Mas, depois de dar uma olhada nas vagas de emprego, fica claro que uma das principais áreas que a empresa está construindo lá é a Siri. A empresa descreve “uma nova equipe de engenharia da Siri baseada em Seattle” e está contratando não apenas cientistas de dados e cientistas de aprendizado de máquina, mas também vários engenheiros de software para trabalhar na integração de softwares de terceiros com sua estrutura SiriKit.

Até agora, SiriKit tem sido bastante decepcionante, limitado apenas a um punhado de aplicativos que oferecem serviços específicos, como listas de tarefas, chamadas de VoIP, pagamentos e alguns outros. Mas com a adição de Siri Shortcuts no iOS 12 este ano, parece claro que a Siri está posicionada para se tornar ainda mais poderosa em relação a aplicativos de terceiros, e Seattle é onde muito desse esforço parece que vai acontecer.

Conteúdo em Culver City

A terceira maior localização da Apple em seu comunicado de imprensa foi Culver City, e não é preciso alguém com experiência em showbiz para descobrir o porquê. A incursão da empresa no streaming de vídeo é o segredo mais mal guardado nos setores de entretenimento e tecnologia, e é óbvio que a Apple espera que seja um grande negócio.

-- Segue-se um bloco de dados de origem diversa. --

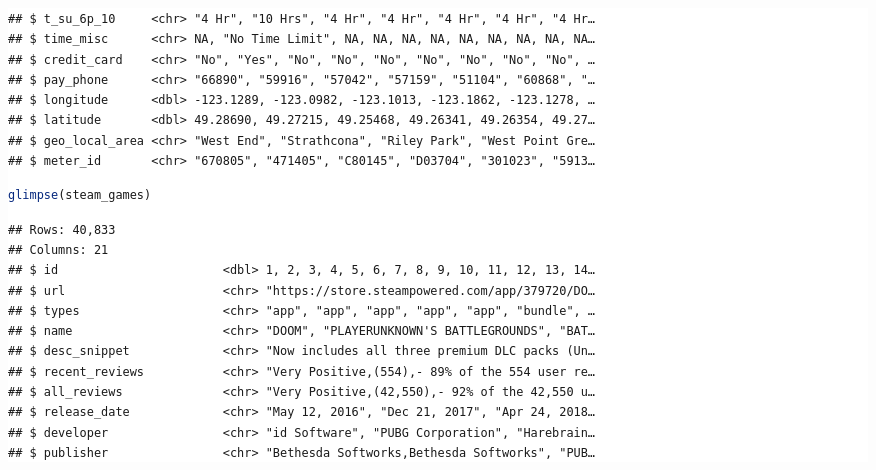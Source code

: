     ## $ t_su_6p_10     <chr> "4 Hr", "10 Hrs", "4 Hr", "4 Hr", "4 Hr", "4 Hr", "4 Hr…
    ## $ time_misc      <chr> NA, "No Time Limit", NA, NA, NA, NA, NA, NA, NA, NA, NA…
    ## $ credit_card    <chr> "No", "Yes", "No", "No", "No", "No", "No", "No", "No", …
    ## $ pay_phone      <chr> "66890", "59916", "57042", "57159", "51104", "60868", "…
    ## $ longitude      <dbl> -123.1289, -123.0982, -123.1013, -123.1862, -123.1278, …
    ## $ latitude       <dbl> 49.28690, 49.27215, 49.25468, 49.26341, 49.26354, 49.27…
    ## $ geo_local_area <chr> "West End", "Strathcona", "Riley Park", "West Point Gre…
    ## $ meter_id       <chr> "670805", "471405", "C80145", "D03704", "301023", "5913…

``` r
glimpse(steam_games)
```

    ## Rows: 40,833
    ## Columns: 21
    ## $ id                       <dbl> 1, 2, 3, 4, 5, 6, 7, 8, 9, 10, 11, 12, 13, 14…
    ## $ url                      <chr> "https://store.steampowered.com/app/379720/DO…
    ## $ types                    <chr> "app", "app", "app", "app", "app", "bundle", …
    ## $ name                     <chr> "DOOM", "PLAYERUNKNOWN'S BATTLEGROUNDS", "BAT…
    ## $ desc_snippet             <chr> "Now includes all three premium DLC packs (Un…
    ## $ recent_reviews           <chr> "Very Positive,(554),- 89% of the 554 user re…
    ## $ all_reviews              <chr> "Very Positive,(42,550),- 92% of the 42,550 u…
    ## $ release_date             <chr> "May 12, 2016", "Dec 21, 2017", "Apr 24, 2018…
    ## $ developer                <chr> "id Software", "PUBG Corporation", "Harebrain…
    ## $ publisher                <chr> "Bethesda Softworks,Bethesda Softworks", "PUB…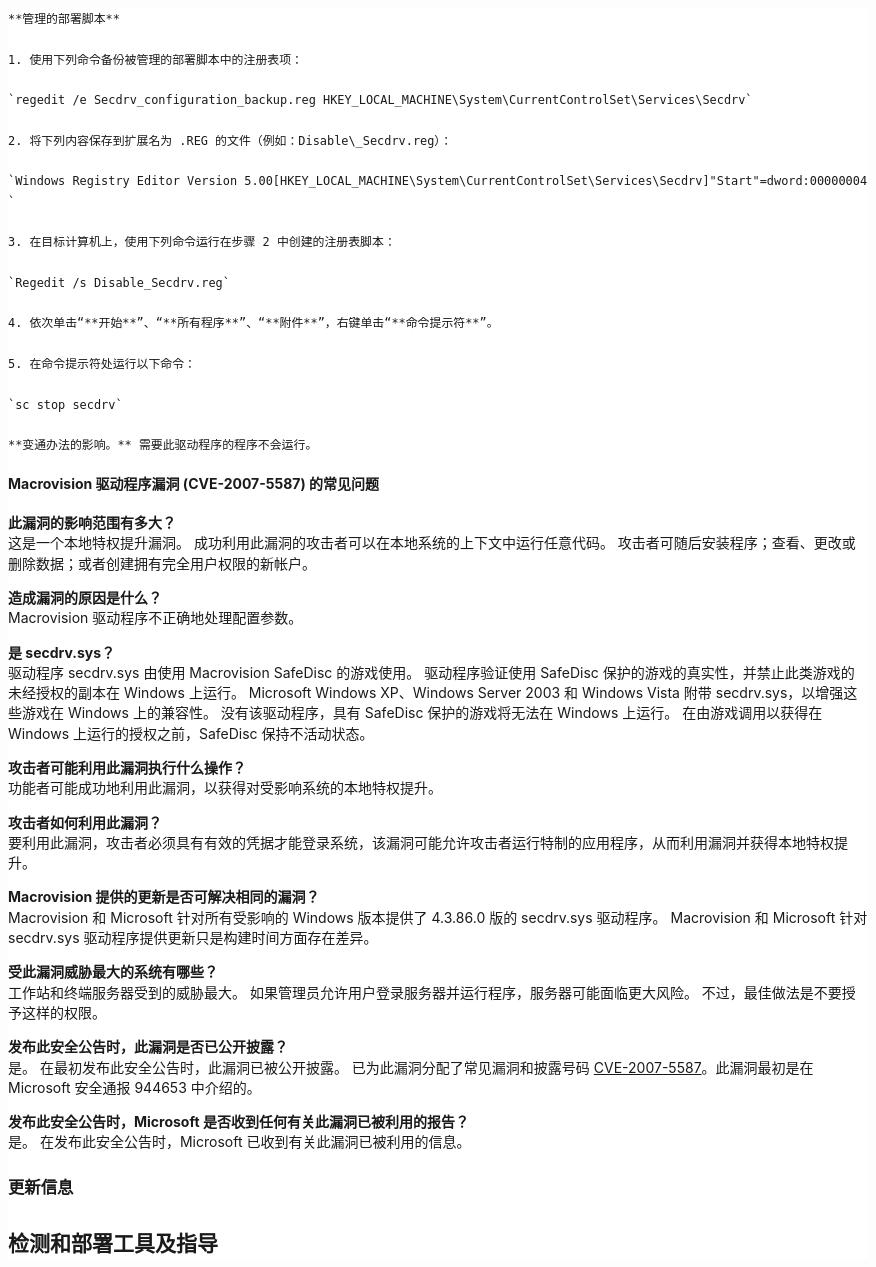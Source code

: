     **管理的部署脚本**
  
    1. 使用下列命令备份被管理的部署脚本中的注册表项：
  
    `regedit /e Secdrv_configuration_backup.reg HKEY_LOCAL_MACHINE\System\CurrentControlSet\Services\Secdrv`
  
    2. 将下列内容保存到扩展名为 .REG 的文件（例如：Disable\_Secdrv.reg）：
  
    `Windows Registry Editor Version 5.00[HKEY_LOCAL_MACHINE\System\CurrentControlSet\Services\Secdrv]"Start"=dword:00000004`
  
    3. 在目标计算机上，使用下列命令运行在步骤 2 中创建的注册表脚本：
  
    `Regedit /s Disable_Secdrv.reg`
  
    4. 依次单击“**开始**”、“**所有程序**”、“**附件**”，右键单击“**命令提示符**”。
  
    5. 在命令提示符处运行以下命令：
  
    `sc stop secdrv`
  
    **变通办法的影响。** 需要此驱动程序的程序不会运行。
  
#### Macrovision 驱动程序漏洞 (CVE-2007-5587) 的常见问题
  
**此漏洞的影响范围有多大？**    
这是一个本地特权提升漏洞。 成功利用此漏洞的攻击者可以在本地系统的上下文中运行任意代码。 攻击者可随后安装程序；查看、更改或删除数据；或者创建拥有完全用户权限的新帐户。
  
**造成漏洞的原因是什么？**    
Macrovision 驱动程序不正确地处理配置参数。
  
**是 secdrv.sys？**    
驱动程序 secdrv.sys 由使用 Macrovision SafeDisc 的游戏使用。 驱动程序验证使用 SafeDisc 保护的游戏的真实性，并禁止此类游戏的未经授权的副本在 Windows 上运行。 Microsoft Windows XP、Windows Server 2003 和 Windows Vista 附带 secdrv.sys，以增强这些游戏在 Windows 上的兼容性。 没有该驱动程序，具有 SafeDisc 保护的游戏将无法在 Windows 上运行。 在由游戏调用以获得在 Windows 上运行的授权之前，SafeDisc 保持不活动状态。
  
**攻击者可能利用此漏洞执行什么操作？**    
功能者可能成功地利用此漏洞，以获得对受影响系统的本地特权提升。
  
**攻击者如何利用此漏洞？**    
要利用此漏洞，攻击者必须具有有效的凭据才能登录系统，该漏洞可能允许攻击者运行特制的应用程序，从而利用漏洞并获得本地特权提升。
  
**Macrovision 提供的更新是否可解决相同的漏洞？**    
Macrovision 和 Microsoft 针对所有受影响的 Windows 版本提供了 4.3.86.0 版的 secdrv.sys 驱动程序。 Macrovision 和 Microsoft 针对 secdrv.sys 驱动程序提供更新只是构建时间方面存在差异。
  
**受此漏洞威胁最大的系统有哪些？**    
工作站和终端服务器受到的威胁最大。 如果管理员允许用户登录服务器并运行程序，服务器可能面临更大风险。 不过，最佳做法是不要授予这样的权限。
  
**发布此安全公告时，此漏洞是否已公开披露？**    
是。 在最初发布此安全公告时，此漏洞已被公开披露。 已为此漏洞分配了常见漏洞和披露号码 [CVE-2007-5587](http://www.cve.mitre.org/cgi-bin/cvename.cgi?name=cve-2007-5587)。此漏洞最初是在 Microsoft 安全通报 944653 中介绍的。
  
**发布此安全公告时，Microsoft 是否收到任何有关此漏洞已被利用的报告？**    
是。 在发布此安全公告时，Microsoft 已收到有关此漏洞已被利用的信息。
  
### 更新信息
  
检测和部署工具及指导  
--------------------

Há alguns empregos em conteúdo de vídeo listados no site da Apple para Culver City, mas no geral as listagens da cidade parecem estar relacionadas aos negócios de serviços em rápido crescimento, incluindo divisões como a Apple Music e relações com os parceiros de streaming de vídeo da empresa.

Com o objetivo da Apple de aumentar sua receita de Serviços para quase US$ 50 bilhões até 2020, é uma boa aposta que Culver City seja um dos centros desse negócio. E com o serviço de streaming de vídeo da empresa, que deverá ser lançado no próximo ano, a proximidade de Hollywood não é coincidência.